À ce moment, Louis Bonaparte fut nommé représentant dans des élections complémentaires. Déjà ses agents agitaient la France et exploitaient le mécontentement du peuple.

Bientôt les intrigants du royalisme, entraînant avec eux des républicains affolés par la peur, demandèrent, par la bouche de M. de Falloux, la dissolution immédiate des ateliers nationaux, ce qui détermina la sanglante insurrection de juin. (V. juin 1848.)

Dès le commencement du combat, la commission exécutive dut cesser ses fonctions, et le général Cavaignac fut nommé chef du pouvoir exécutif.

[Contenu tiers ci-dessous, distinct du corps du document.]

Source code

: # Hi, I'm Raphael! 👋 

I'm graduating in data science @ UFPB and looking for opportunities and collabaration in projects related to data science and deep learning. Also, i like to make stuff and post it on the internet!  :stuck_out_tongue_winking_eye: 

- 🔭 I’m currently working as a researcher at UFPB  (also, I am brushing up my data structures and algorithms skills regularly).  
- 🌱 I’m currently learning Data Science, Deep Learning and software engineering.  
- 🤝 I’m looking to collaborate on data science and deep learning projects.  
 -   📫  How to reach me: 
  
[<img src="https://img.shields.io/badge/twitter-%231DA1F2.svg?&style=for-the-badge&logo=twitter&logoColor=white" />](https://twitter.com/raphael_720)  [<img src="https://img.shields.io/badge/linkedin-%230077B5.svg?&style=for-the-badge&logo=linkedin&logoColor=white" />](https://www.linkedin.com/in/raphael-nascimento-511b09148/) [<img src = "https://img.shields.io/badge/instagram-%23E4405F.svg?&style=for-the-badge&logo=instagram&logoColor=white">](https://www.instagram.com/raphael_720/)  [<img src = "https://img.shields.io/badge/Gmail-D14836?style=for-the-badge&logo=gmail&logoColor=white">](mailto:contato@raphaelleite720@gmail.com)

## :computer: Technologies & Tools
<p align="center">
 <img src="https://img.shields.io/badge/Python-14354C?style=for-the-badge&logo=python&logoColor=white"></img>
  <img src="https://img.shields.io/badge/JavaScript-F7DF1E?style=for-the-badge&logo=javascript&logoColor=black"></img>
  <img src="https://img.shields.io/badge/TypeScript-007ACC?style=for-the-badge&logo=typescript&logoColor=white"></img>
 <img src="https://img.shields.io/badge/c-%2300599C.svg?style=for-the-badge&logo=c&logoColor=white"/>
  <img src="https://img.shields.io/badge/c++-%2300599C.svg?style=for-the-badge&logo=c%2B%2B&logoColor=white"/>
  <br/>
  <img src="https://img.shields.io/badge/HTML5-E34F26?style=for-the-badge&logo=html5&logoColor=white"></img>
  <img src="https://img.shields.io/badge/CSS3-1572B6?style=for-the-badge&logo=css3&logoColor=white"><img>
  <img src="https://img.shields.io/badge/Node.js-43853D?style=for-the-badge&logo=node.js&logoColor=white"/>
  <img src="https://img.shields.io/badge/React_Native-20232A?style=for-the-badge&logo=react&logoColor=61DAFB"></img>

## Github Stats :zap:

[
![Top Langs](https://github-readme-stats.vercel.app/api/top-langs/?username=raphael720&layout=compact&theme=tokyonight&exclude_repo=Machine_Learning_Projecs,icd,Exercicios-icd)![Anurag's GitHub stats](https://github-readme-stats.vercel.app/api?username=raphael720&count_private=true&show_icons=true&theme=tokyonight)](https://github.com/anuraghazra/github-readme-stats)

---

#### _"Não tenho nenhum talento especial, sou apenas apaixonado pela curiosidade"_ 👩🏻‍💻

Après ces terribles journées, après les répressions impitoyables et les déportations sans jugement, la majorité de l’Assemblée s’enfonça de plus en plus dans les voies de la réaction. L’état de siège ne suffisait pas, il fallut encore des lois contre la presse et le droit de réunion ; puis des poursuites contre Louis Blanc et Caussidière, etc.

Toutefois, dans l’élaboration de la constitution, les républicains modérés, qui s’étaient montrés souvent aussi violemment réacteurs que les royalistes, repoussèrent les deux chambres, le vote à la commune et le scrutin public ; mais ils repoussèrent également l’amendement Grêvy, qui déléguait le pouvoir exécutif à un simple président du conseil des ministres, et ils se rallièrent à la solution d’un président de la République nommé par le suffrage universel. C’était livrer la France à Bonaparte, personne n’en pouvait douter, et l’on ne s’explique pas cet inconcevable aveuglement.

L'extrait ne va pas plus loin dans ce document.